Hoy la prioridad es el mandato, no el candidato
Mauricio Macri enfrenta tres escenarios. Si no llega al 10 de diciembre, pasará a la historia como De la Rúa. Si llega, será recordado como Alfonsín. Y si reelige, como Mandrake.
Su legado no será económico: el mejor equipo de los últimos cincuenta años evitó dejar estropicio sin cometer. El legado de Cambiemos solo puede ser político: la superación de la maldición secular, por la cual desde 1928 nadie que no sea peronista o general culmina un mandato presidencial. Macri tenía un solo trabajo: acabar. Ambicioso, prefirió la autosatisfacción del cambio cultural.
Alertas sobraron, pero el Gobierno andaba sobrado. El primero en avisar fue Ernesto Sanz, quien nunca aceptó sumarse al gabinete. Lo siguió Emilio Monzó, que enronqueció hablándole a la pared. Martín Lousteau buscó cambiar el rumbo mediante la competencia y la cooperación: ninguna funcionó. La revolución de las mujeres ofreció la oportunidad de hacer historia, pero el Gobierno prefirió las ballenas y los ñandúes y la paciencia con los abortos clandestinos.
Hubo oportunidades para el cambio. En cada una, el Presidente se empeñó en el error. No corresponde hacer leña del árbol caído. Correspondía alertar antes, cuando el sol brillaba, que los vientos del mundo habían girado, que se estaba sacrificando la diversidad del equipo en aras del confort presidencial, que aumento de tarifas y baja de inflación eran metas inconsistentes. Y se alertó. Trolls y fanáticos gritaron más alto.
El próximo presidente enfrentará dos desafíos. El nacional es conocido: una economía rota. El internacional es novedoso para el peronismo: las turbulencias globales anticipan años de adversidad. En Sudamérica se puede llegar al poder por derecha o por izquierda, pero solo se gobierna por izquierda cuando hay plata (Menem y Fujimori aprueban este anuncio). Si el diagnóstico es correcto, Fernández gobernará por derecha en lo económico y compensará simbólicamente por izquierda: discurso nacional-popular, proclamas antiimperialistas, despenalización del aborto y la marihuana. En síntesis, lo que haría cualquier derecha inteligente. No confundir con Cambiemos.

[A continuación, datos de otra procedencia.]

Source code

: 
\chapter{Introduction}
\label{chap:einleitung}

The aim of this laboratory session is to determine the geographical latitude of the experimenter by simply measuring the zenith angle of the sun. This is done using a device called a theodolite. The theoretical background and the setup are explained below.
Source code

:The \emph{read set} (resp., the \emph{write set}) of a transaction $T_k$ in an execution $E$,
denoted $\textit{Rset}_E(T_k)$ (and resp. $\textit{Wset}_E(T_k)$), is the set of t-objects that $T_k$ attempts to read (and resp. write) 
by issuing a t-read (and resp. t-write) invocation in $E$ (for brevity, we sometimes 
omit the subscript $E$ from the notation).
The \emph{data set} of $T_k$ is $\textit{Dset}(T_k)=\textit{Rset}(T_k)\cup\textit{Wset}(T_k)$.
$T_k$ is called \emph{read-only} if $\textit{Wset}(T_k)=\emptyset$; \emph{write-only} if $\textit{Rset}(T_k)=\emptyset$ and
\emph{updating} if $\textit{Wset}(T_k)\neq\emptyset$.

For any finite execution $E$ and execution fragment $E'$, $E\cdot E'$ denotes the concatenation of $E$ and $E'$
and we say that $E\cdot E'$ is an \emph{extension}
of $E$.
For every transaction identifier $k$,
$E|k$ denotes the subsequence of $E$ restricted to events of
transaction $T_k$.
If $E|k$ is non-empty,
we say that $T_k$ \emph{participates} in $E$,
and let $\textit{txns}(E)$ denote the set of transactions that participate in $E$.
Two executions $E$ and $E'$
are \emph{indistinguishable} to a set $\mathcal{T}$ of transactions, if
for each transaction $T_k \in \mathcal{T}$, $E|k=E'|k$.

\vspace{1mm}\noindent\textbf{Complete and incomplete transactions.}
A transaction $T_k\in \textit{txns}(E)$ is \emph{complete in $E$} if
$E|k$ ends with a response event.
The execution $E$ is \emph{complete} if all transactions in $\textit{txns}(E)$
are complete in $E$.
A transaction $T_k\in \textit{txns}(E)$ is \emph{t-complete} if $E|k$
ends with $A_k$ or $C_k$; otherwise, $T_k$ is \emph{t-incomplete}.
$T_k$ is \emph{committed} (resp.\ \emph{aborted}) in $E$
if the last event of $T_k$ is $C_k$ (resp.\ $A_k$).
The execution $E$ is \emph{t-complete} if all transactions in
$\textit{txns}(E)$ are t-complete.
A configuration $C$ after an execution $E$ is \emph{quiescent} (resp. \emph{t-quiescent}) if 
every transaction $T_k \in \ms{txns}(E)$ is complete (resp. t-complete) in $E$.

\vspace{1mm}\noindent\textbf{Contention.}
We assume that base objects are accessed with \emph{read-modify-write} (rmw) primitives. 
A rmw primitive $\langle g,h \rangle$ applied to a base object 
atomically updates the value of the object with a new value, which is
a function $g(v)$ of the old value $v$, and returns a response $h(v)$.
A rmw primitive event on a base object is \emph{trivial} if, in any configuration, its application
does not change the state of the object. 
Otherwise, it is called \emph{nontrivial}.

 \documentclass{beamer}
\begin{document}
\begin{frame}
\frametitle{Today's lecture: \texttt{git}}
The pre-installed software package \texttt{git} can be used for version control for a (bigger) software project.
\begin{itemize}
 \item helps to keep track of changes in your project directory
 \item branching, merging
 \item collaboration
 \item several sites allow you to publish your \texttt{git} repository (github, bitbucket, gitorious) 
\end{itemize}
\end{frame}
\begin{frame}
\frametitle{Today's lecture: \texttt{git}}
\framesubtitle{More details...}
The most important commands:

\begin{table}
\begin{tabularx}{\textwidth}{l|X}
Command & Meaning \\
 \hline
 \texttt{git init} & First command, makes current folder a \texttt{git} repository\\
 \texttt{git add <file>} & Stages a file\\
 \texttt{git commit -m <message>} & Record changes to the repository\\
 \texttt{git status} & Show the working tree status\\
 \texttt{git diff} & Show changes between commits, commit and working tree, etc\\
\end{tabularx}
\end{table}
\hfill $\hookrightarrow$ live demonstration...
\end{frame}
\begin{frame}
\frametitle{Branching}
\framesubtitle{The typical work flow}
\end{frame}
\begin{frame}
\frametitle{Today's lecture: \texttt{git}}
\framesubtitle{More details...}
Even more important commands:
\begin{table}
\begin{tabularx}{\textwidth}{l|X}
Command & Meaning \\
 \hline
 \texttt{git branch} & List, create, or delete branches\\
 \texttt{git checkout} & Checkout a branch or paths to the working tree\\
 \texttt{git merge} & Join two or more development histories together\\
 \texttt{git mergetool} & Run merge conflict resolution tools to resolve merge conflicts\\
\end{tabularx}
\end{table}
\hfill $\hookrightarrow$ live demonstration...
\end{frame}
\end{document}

Ningún presidente argentino la emboca en su primer gabinete. El único que la pegó con su primer ministro de economía fue Kirchner, aunque en realidad Lavagna era el segundo (de Duhalde). Si gana Fernández, mártires se buscan. Los años que vienen serán tormentosos. A su gobierno lo ayudaría una oposición estructurada y dialoguista, lo que solo será posible si retiene Mendoza y la ciudad de Buenos Aires. En caso contrario, todo el poder y todas las contradicciones se acumularán en el oficialismo.
El futuro de Cambiemos es incierto. La demanda electoral de una fuerza no peronista seguirá existiendo, y su tamaño supera el 30%. Pero la oferta puede fragmentarse. El sistema político tardará en ordenarse. Mientras tanto, la penuria económica pondrá a prueba la estabilidad política.
En su libro Cómo mueren las democracias, los politólogos Steve Levitsky y Daniel Ziblatt muestran que dos reglas informales han sido más determinantes que las reglas escritas. La primera es aceptar la legitimidad del adversario: si se pinta al otro como Venezuela o la dictadura, no hay convivencia posible. La segunda regla es la autocontención institucional: sabiendo que la ley me permite jugar al límite, opto por no hacerlo. Porque si uno trata de meter jueces por la ventana de la Corte, ¿qué alegará cuando lo intente el otro?
Un amigo economista comentaba hace poco que, en la Argentina, ningún evento tiene probabilidad cero. La elección no terminó y los militantes de Cambiemos tienen que militar hasta el último día. Pero quien más pierde con la volatilidad económica es el Gobierno, y por eso tiene más incentivos para evitarla. El Presidente evalúa dos opciones: o apuesta a sus moderados y prioriza el 10 de diciembre, o consiente a sus talibanes, va por todo y se queda sin nada.